What’s Your Most Productive Time Of The Day?
MM: Mine would definitely have to be at night. If I'm alone by myself at night, with no distractions, I can accomplish quite a bit, in terms of doing work. But for ideating, coming up with ideas, definitely best in the morning. JG: I would say I'm the exact same way.
What’s Your Funniest/Best Viral Memory?
JG: We got an opportunity to pitch UbiSoft on the launch of Rainbow Six. It was an RFP to win their entire strategy for the launch, and it was a really big opportunity for us. Myself, my pregnant wife, and some others at Viral Nation pulled a full all-nighter in our old office to finish the pitch. We submitted it, and we won. I remember one of our team members went to the store to get toothpaste and toothbrushes, so we could brush our teeth and just keep grinding that day. It was like a Tuesday or something. I'll never forget the grind that went into that. We won the bid, and actually ended up building all the brand stuff for Rainbow Six Siege, and it was just a huge win for us. That's probably my best memory. MM: Mine was probably Dubai. When we went to Dubai and did PUBG MOBILE Club Open. It was the first major Esports tournament they ever did, and we were doing the marketing for it. You should have seen it, it was something else. The internet for an Esports tournament was underwhelming, for lack of a better term. Doing that whole event was crazy. We'd have to trek across the whole city to get there every day, it was just nuts. But I'll never forget; it was the final day of the tournament, and we were close to the finish line. All of the sudden, the internet went out in the building. And I don't know if you know this, but you can't have an Esports tournament without the internet. So it literally got to the point where you had hundreds of people in attendance, and of course, the massive online audience. So what had to happen was, we had some of our influencers start doing stand-up comedy bits, we had one our hilarious influencers start singing the Turkish national anthem, we were basically doing "Dubai's Got Talent" on stage to keep people amused. Funny thing is, all of that stuff eventually was on the live stream because we could get the live stream to work, we just weren't able to get the influencers casting from their phones (as a result of the internet issues), so it was kind of a nightmare, it was like 4 hours that the stream was down. The influencers were a hit and the audience was going crazy, you should have seen it. It was the best thing ever.
Finally, What Do You See For The Future Of Viral Nation?
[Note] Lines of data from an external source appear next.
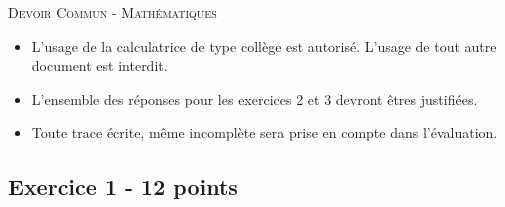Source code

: 




{\Large \textsc{Devoir Commun - Mathématiques}}

\begin{itemize}
    \item L'usage de la calculatrice de type collège est autorisé. L'usage de tout autre document est interdit. 
    \item L'ensemble des réponses pour les exercices 2 et 3 devront êtres justifiées.
    \item Toute trace écrite, même incomplète sera prise en compte dans l'évaluation.
  \end{itemize}

\horrule{2px}

\subsection*{Exercice 1 - 12 points}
MM: I think we're going to expand our current service offerings. I see our mandate, as we continue to grow as a company, just being about offering the most modern marketing and media practices to our clients. Our service offerings are going to have to adapt and shift to accommodate that. We always want to be at the forefront in terms of our ability to offer the most modern services to our clients, while also continuing to expand our tech capabilities. JG: First thing I would say is, we have a ton of stuff cooking up in the kitchen. We are building another new technology that is coming out, and as Mat alluded to, expanding our current technologies. We're doing partnerships with big companies, we're reinvesting into our talent, so we can become an even stronger talent agency. We are really trending towards being this Viral Nation "group" of companies that are the best at what we do; being truly elite in all these different areas. Talent, marketing, technology, side ventures, all this type of stuff. We're in the midst of bringing additional people on board, we're hiring rapidly, having just hit 100 employees. I see the future as Viral Nation as us continuing to dominate, continuing to expand, and being world-leading in everything that we do.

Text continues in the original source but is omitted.